Notice the special case with N. Usually lipmaa links in linear logs have 1 "previous" link and 0 or 1 "skiplink". But in this case we didn't have any msg with count exactly equal to 12 (and when N is published, it knows that none of the msgs preceding it had a count = 12), so N had to take up the role of both "skiplink 12" and "skiplink 13".

I think this could work! It might create a few redundant skiplinks sometimes, but it still allows us to delete the past, without losing verification.


Testing out this approach, here is what happens if I want to replicate [I, ∞]. Black msgs are cert pool. Blue messages are "actual content" msgs.

graph RL
I-->H-->F & G
F & G-->E-->D
D-->C & B
B & C-->A
I-->E-->A
J-->I & H
K-->J
L-->J
M-->J
N-->K & L & M
O-->N
N-->I & E
P-->N
linkStyle 10 stroke:#f00,stroke-width:3;
linkStyle 11 stroke:#f00,stroke-width:3;
linkStyle 21,22 stroke:#f00,stroke-width:3;
linkStyle 0,1,2,3,4,5,6,7,8,9,13 stroke:#0002,stroke-width:3;

A[A 0]:::rib
B[B 1]:::defaultw
C[C 1]:::defaultw
D[D 3]:::defaultw
E[E 4]:::rib
F[F 5]:::defaultw
G[G 5]:::defaultw
H[H 7]:::defaultw
I[I 8]
J[J 9]
K[K 10]
L[L 10]
M[M 10]
N[N 13]
O[O 14]
P[P 14]

classDef default fill:#6df,stroke:#fff0,color:#000
classDef defaultw fill:#6df2,stroke:#fff0,color:#0002
classDef rib fill:#000,stroke:#fff0,color:#fff
AljoschaMeyer commented 1 year ago

Any particular reason why you use the count of older (logically) messages rather than the depth (length of a longest path from the message to the root)? A fairly simple alternative scheme would be to have each message of depth d include the hashes of all known messages of depth d - 1 and of all known messages of depth f(n), where f is the function for computing skiplinks in your favorite binary linking scheme.
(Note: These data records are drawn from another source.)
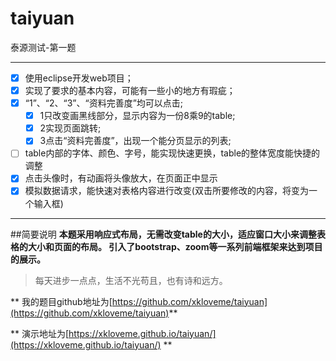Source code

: # taiyuan
泰源测试-第一题
***
- [x] 使用eclipse开发web项目；
- [x] 实现了要求的基本内容，可能有一些小的地方有瑕疵；
- [x] “1”、“2、“3”、“资料完善度”均可以点击;
   - [x] 1只改变画黑线部分，显示内容为一份8乘9的table;
   - [x] 2实现页面跳转;
   - [x] 3点击“资料完善度”，出现一个能分页显示的列表;
- [ ] table内部的字体、颜色、字号，能实现快速更换，table的整体宽度能快捷的调整
- [x] 点击头像时，有动画将头像放大，在页面正中显示
- [x] 模拟数据请求，能快速对表格内容进行改变(双击所要修改的内容，将变为一个输入框)
***
##简要说明
**本题采用响应式布局，无需改变table的大小，适应窗口大小来调整表格的大小和页面的布局。
引入了bootstrap、zoom等一系列前端框架来达到项目的展示。**
>每天进步一点点，生活不光苟且，也有诗和远方。

** 我的题目github地址为[https://github.com/xkloveme/taiyuan](https://github.com/xkloveme/taiyuan)**

** 演示地址为[https://xkloveme.github.io/taiyuan/](https://xkloveme.github.io/taiyuan/) **

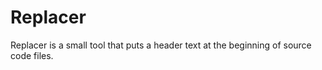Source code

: # Replacer

Replacer is a small tool that puts a header text at the beginning of source code files. 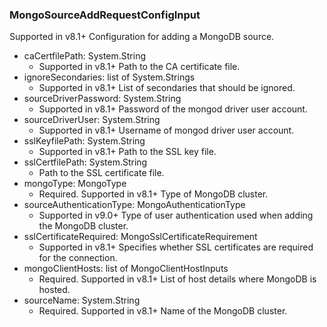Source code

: ### MongoSourceAddRequestConfigInput
Supported in v8.1+
  Configuration for adding a MongoDB source.

- caCertfilePath: System.String
  - Supported in v8.1+
      Path to the CA certificate file.
- ignoreSecondaries: list of System.Strings
  - Supported in v8.1+
      List of secondaries that should be ignored.
- sourceDriverPassword: System.String
  - Supported in v8.1+
      Password of the mongod driver user account.
- sourceDriverUser: System.String
  - Supported in v8.1+
      Username of mongod driver user account.
- sslKeyfilePath: System.String
  - Supported in v8.1+
      Path to the SSL key file.
- sslCertfilePath: System.String
  - Path to the SSL certificate file.
- mongoType: MongoType
  - Required. Supported in v8.1+
      Type of MongoDB cluster.
- sourceAuthenticationType: MongoAuthenticationType
  - Supported in v9.0+
      Type of user authentication used when adding the MongoDB cluster.
- sslCertificateRequired: MongoSslCertificateRequirement
  - Supported in v8.1+
      Specifies whether SSL certificates are required for the connection.
- mongoClientHosts: list of MongoClientHostInputs
  - Required. Supported in v8.1+
      List of host details where MongoDB is hosted.
- sourceName: System.String
  - Required. Supported in v8.1+
      Name of the MongoDB cluster.
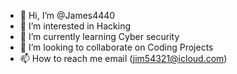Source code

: - 👋 Hi, I’m @James4440
- 👀 I’m interested in Hacking
- 🌱 I’m currently learning Cyber security
- 💞️ I’m looking to collaborate on Coding Projects
- 📫 How to reach me email (jim54321@icloud.com)

<!---
James4440/James4440 is a ✨ special ✨ repository because its `README.md` (this file) appears on your GitHub profile.
You can click the Preview link to take a look at your changes.
--->
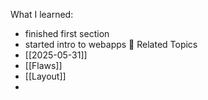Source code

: What I learned:
- finished first section
- started intro to webapps
🧰 Related Topics
- [[2025-05-31]]
- [[Flaws]]
- [[Layout]]
- 
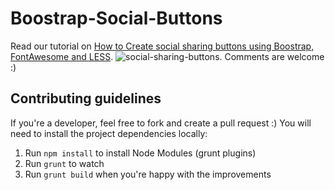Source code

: # Boostrap-Social-Buttons
Read our tutorial on [How to Create social sharing buttons using Boostrap, FontAwesome and LESS](https://themeavenue.net/social-sharing-buttons-with-bootstrap-font-awesome-less).
![social-sharing-buttons](https://cloud.githubusercontent.com/assets/1778633/6014402/c4dae382-ab95-11e4-996d-7f88fecb5f57.png). Comments are welcome :)

## Contributing guidelines
If you're a developer, feel free to fork and create a pull request :)
You will need to install the project dependencies locally:

1. Run `npm install` to install Node Modules (grunt plugins)
2. Run `grunt` to watch
3. Run `grunt build` when you're happy with the improvements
I'm not buying into the concept of anchors, but this scheme works regardless of whether you have them or not.

staltz commented 1 year ago

Count: strawman!

Using graph depth is a pretty sweet idea! I'll explore that tomorrow.

Anchors: they were implicitly dropped as soon as I started describing Lipmaa Tangles.

There is still an open problem with Lipmaa Tangles: how to determine the have-range and want-range for the DAG Sync algorithm. I have a hunch the extremities of the range (which is a tuple) have to be "merge nodes" in the tangle.

gpicron commented 1 year ago

Ok, I think I was bad at explaining myself... I see a lot of what I tried to propose earlier. Note among other on the generalization of "backlinks" https://github.com/ssbc/ssb2-discussion-forum/issues/10#issuecomment-1455207795 and a generalization of the anchor principles and replication principles in https://gpicron.github.io/ssb-clock-spec/

There is a lot and I will try to comment in order:

Attention point 1

In the first message, you forgot one key point: Timestamps.

Yes timestamps are unreliable to express a verifiable causality as such but... There is one verification rules that is important to keep in mind and can be very useful.

  1. the timestamp of a message MUST be strictly larger than any message referred by the backlinks (previous, tangles, etc.) to be valid
  2. the timestamp MUST be smaller than the receiver own clock. (during the replication, the receiver of a message with a timestamp larger than its own local clock should at least delay it until its own local clock reach the timestamp)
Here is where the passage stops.